L’ère de la dévoration – sur Le capital, c’est ta vie de Hugues Jallon
Le capital, c’est ta vie : le titre du nouveau livre de Hugues Jallon à l’évidence fait référence à la révolution néolibérale et à l’emprise croissante du calcul économique sur tous les domaines de la vie sociale. Il établit une relation d’équivalence entre deux notions a priori hétérogènes, « le capital », deus ex machina du mode de production du même nom et « ta vie », « ta pauvre vie » serait-on tenté d’ajouter, ballotée par les accidents de l’histoire et les secousses des évènements imprévisibles. On peut l’entendre comme une formule performative qui a le pouvoir de rendre réel ce qui est énoncé.
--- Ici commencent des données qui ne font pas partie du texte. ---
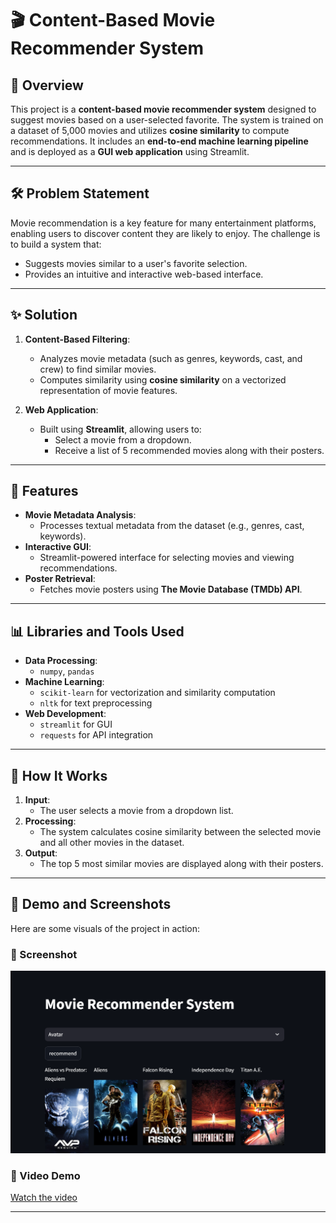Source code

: # 🎬 Content-Based Movie Recommender System

## 📖 Overview
This project is a **content-based movie recommender system** designed to suggest movies based on a user-selected favorite. The system is trained on a dataset of 5,000 movies and utilizes **cosine similarity** to compute recommendations. It includes an **end-to-end machine learning pipeline** and is deployed as a **GUI web application** using Streamlit.

---

## 🛠️ Problem Statement
Movie recommendation is a key feature for many entertainment platforms, enabling users to discover content they are likely to enjoy. The challenge is to build a system that:
- Suggests movies similar to a user's favorite selection.
- Provides an intuitive and interactive web-based interface.

---

## ✨ Solution
1. **Content-Based Filtering**:
   - Analyzes movie metadata (such as genres, keywords, cast, and crew) to find similar movies.
   - Computes similarity using **cosine similarity** on a vectorized representation of movie features.

2. **Web Application**:
   - Built using **Streamlit**, allowing users to:
     - Select a movie from a dropdown.
     - Receive a list of 5 recommended movies along with their posters.

---

## 📝 Features
- **Movie Metadata Analysis**:
  - Processes textual metadata from the dataset (e.g., genres, cast, keywords).
- **Interactive GUI**:
  - Streamlit-powered interface for selecting movies and viewing recommendations.
- **Poster Retrieval**:
  - Fetches movie posters using **The Movie Database (TMDb) API**.

---

## 📊 Libraries and Tools Used
- **Data Processing**:
  - `numpy`, `pandas`
- **Machine Learning**:
  - `scikit-learn` for vectorization and similarity computation
  - `nltk` for text preprocessing
- **Web Development**:
  - `streamlit` for GUI
  - `requests` for API integration

---

## 🚀 How It Works
1. **Input**: 
   - The user selects a movie from a dropdown list.
2. **Processing**:
   - The system calculates cosine similarity between the selected movie and all other movies in the dataset.
3. **Output**:
   - The top 5 most similar movies are displayed along with their posters.
  
---

## 🌟 Demo and Screenshots
Here are some visuals of the project in action:

### 📸 Screenshot
![Screenshot](ss.PNG)

### 🎥 Video Demo
[Watch the video](https://www.youtube.com/watch?v=cX7P1B2YyUo)

---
Le livre aurait alors pour objet de combler ce fossé entre l’intime et le social, les données immédiates de la conscience personnelle et l’histoire collective. Mais ce pourrait être tout aussi bien une adresse à un ami désorienté, plongé dans le désarroi, une main tendue et une invitation à en sortir.
C’est le privilège de la littérature de pouvoir condenser en une seule phrase plusieurs significations différentes, parfois contradictoires, parfois même incompatibles, sans jamais trancher. Le nouveau livre d’Hugues Jallon s’ouvre ainsi par un ensemble de questions enchevêtrées. Qu’est-ce que le capitalisme fait à nos vies ? En quoi ça nous affecte ? Qu’est-ce que ça dérègle en nous ? Comment ça nous arrive ?
Dès les premières lignes, une voix se fait entendre. Elle est le contraire de la maîtrise et de l’omniscience. Elle tremble. C’est la voix du dessaisissement et de la panique.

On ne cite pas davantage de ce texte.